__WHAT IS REQUIRED__
Omitting all images, set down every line below exactly as it appears.

__Extracted data entries__
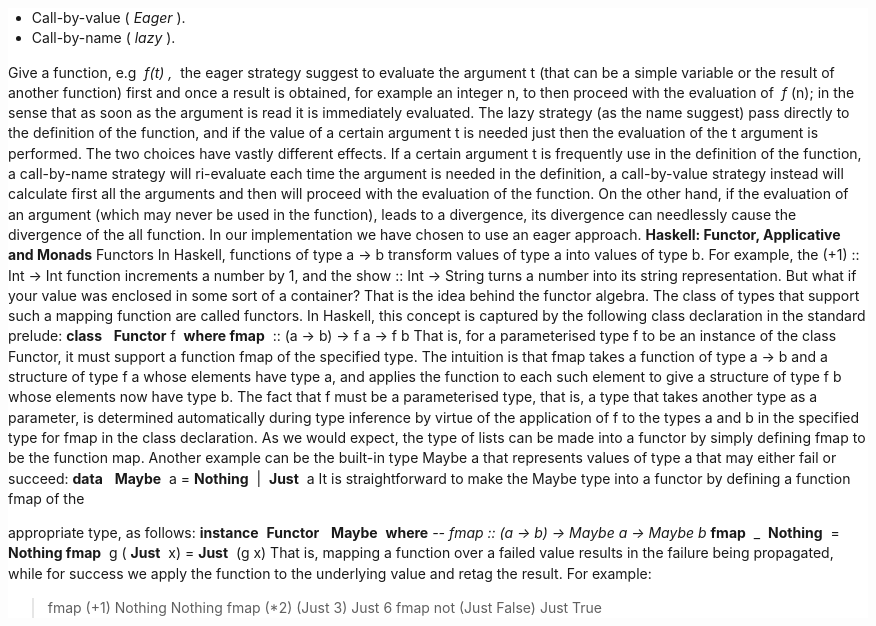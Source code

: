 - Call-by-value (​ _Eager_ ​).
- Call-by-name (​ _lazy_ ​).


Give a function, e.g ​ _f(t) ,_ ​ the eager strategy suggest to evaluate the argument t (that can be a simple
variable or the result of another function) first and once a result is obtained, for example an integer
n, to then proceed with the evaluation of ​ _f_ ​(n); in the sense that as soon as the argument is read it is
immediately evaluated.
The lazy strategy (as the name suggest) pass directly to the definition of the function, and if the
value of a certain argument t is needed just then the evaluation of the t argument is performed.
The two choices have vastly different effects.
If a certain argument t is frequently use in the definition of the function, a call-by-name strategy
will ri-evaluate each time the argument is needed in the definition, a call-by-value strategy instead
will calculate first all the arguments and then will proceed with the evaluation of the function.
On the other hand, if the evaluation of an argument (which may never be used in the function),
leads to a divergence, its divergence can needlessly cause the divergence of the all function.
In our implementation we have chosen to use an eager approach.
**Haskell: Functor, Applicative and Monads**
Functors
In Haskell, functions of type a -> b transform values of type a into values of type b. For example,
the (+1) :: Int -> Int function increments a number by 1, and the show :: Int -> String turns a number
into its string representation. But what if your value was enclosed in some sort of a container?
That is the idea behind the functor algebra.
The class of types that support such a mapping function are called functors. In Haskell, this concept
is captured by the following class declaration in the standard prelude:
**class** ​ ​ **Functor** ​ f ​ **where
fmap** ​ :: (a -> b) -> f a -> f b
That is, for a parameterised type f to be an instance of the class Functor, it must support a function
fmap of the specified type. The intuition is that fmap takes a function of type a -> b and a structure
of type f a whose elements have type a, and applies the function to each such element to give a
structure of type f b whose elements now have type b. The fact that f must be a parameterised type,
that is, a type that takes another type as a parameter, is determined automatically during type
inference by virtue of the application of f to the types a and b in the specified type for fmap in the
class declaration.
As we would expect, the type of lists can be made into a functor by simply defining fmap to be the
function map. Another example can be the built-in type Maybe a that represents values of type a
that may either fail or succeed:
**data** ​ ​ **Maybe** ​ a = ​ **Nothing** ​ | ​ **Just** ​ a
It is straightforward to make the Maybe type into a functor by defining a function fmap of the


appropriate type, as follows:
**instance** ​ ​ **Functor** ​ ​ **Maybe** ​ ​ **where**
_-- fmap :: (a -> b) -> Maybe a -> Maybe b_
**fmap** ​ _ ​ **Nothing** ​ = ​ **Nothing
fmap** ​ g (​ **Just** ​ x) = ​ **Just** ​ (g x)
That is, mapping a function over a failed value results in the failure being propagated, while for
success we apply the function to the underlying value and retag the result. For example:
> fmap (+1) Nothing
Nothing
> fmap (*2) (Just 3)
Just 6
> fmap not (Just False)
Just True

__EXERCISE ANSWER__
Source code

: - Call-by-value (​ _Eager_ ​).
- Call-by-name (​ _lazy_ ​).


Give a function, e.g ​ _f(t) ,_ ​ the eager strategy suggest to evaluate the argument t (that can be a simple
variable or the result of another function) first and once a result is obtained, for example an integer
n, to then proceed with the evaluation of ​ _f_ ​(n); in the sense that as soon as the argument is read it is
immediately evaluated.
The lazy strategy (as the name suggest) pass directly to the definition of the function, and if the
value of a certain argument t is needed just then the evaluation of the t argument is performed.
The two choices have vastly different effects.
If a certain argument t is frequently use in the definition of the function, a call-by-name strategy
will ri-evaluate each time the argument is needed in the definition, a call-by-value strategy instead
will calculate first all the arguments and then will proceed with the evaluation of the function.
On the other hand, if the evaluation of an argument (which may never be used in the function),
leads to a divergence, its divergence can needlessly cause the divergence of the all function.
In our implementation we have chosen to use an eager approach.
**Haskell: Functor, Applicative and Monads**
Functors
In Haskell, functions of type a -> b transform values of type a into values of type b. For example,
the (+1) :: Int -> Int function increments a number by 1, and the show :: Int -> String turns a number
into its string representation. But what if your value was enclosed in some sort of a container?
That is the idea behind the functor algebra.
The class of types that support such a mapping function are called functors. In Haskell, this concept
is captured by the following class declaration in the standard prelude:
**class** ​ ​ **Functor** ​ f ​ **where
fmap** ​ :: (a -> b) -> f a -> f b
That is, for a parameterised type f to be an instance of the class Functor, it must support a function
fmap of the specified type. The intuition is that fmap takes a function of type a -> b and a structure
of type f a whose elements have type a, and applies the function to each such element to give a
structure of type f b whose elements now have type b. The fact that f must be a parameterised type,
that is, a type that takes another type as a parameter, is determined automatically during type
inference by virtue of the application of f to the types a and b in the specified type for fmap in the
class declaration.
As we would expect, the type of lists can be made into a functor by simply defining fmap to be the
function map. Another example can be the built-in type Maybe a that represents values of type a
that may either fail or succeed:
**data** ​ ​ **Maybe** ​ a = ​ **Nothing** ​ | ​ **Just** ​ a
It is straightforward to make the Maybe type into a functor by defining a function fmap of the


appropriate type, as follows:
**instance** ​ ​ **Functor** ​ ​ **Maybe** ​ ​ **where**
_-- fmap :: (a -> b) -> Maybe a -> Maybe b_
**fmap** ​ _ ​ **Nothing** ​ = ​ **Nothing
fmap** ​ g (​ **Just** ​ x) = ​ **Just** ​ (g x)
That is, mapping a function over a failed value results in the failure being propagated, while for
success we apply the function to the underlying value and retag the result. For example:
> fmap (+1) Nothing
Nothing
> fmap (*2) (Just 3)
Just 6
> fmap not (Just False)
Just True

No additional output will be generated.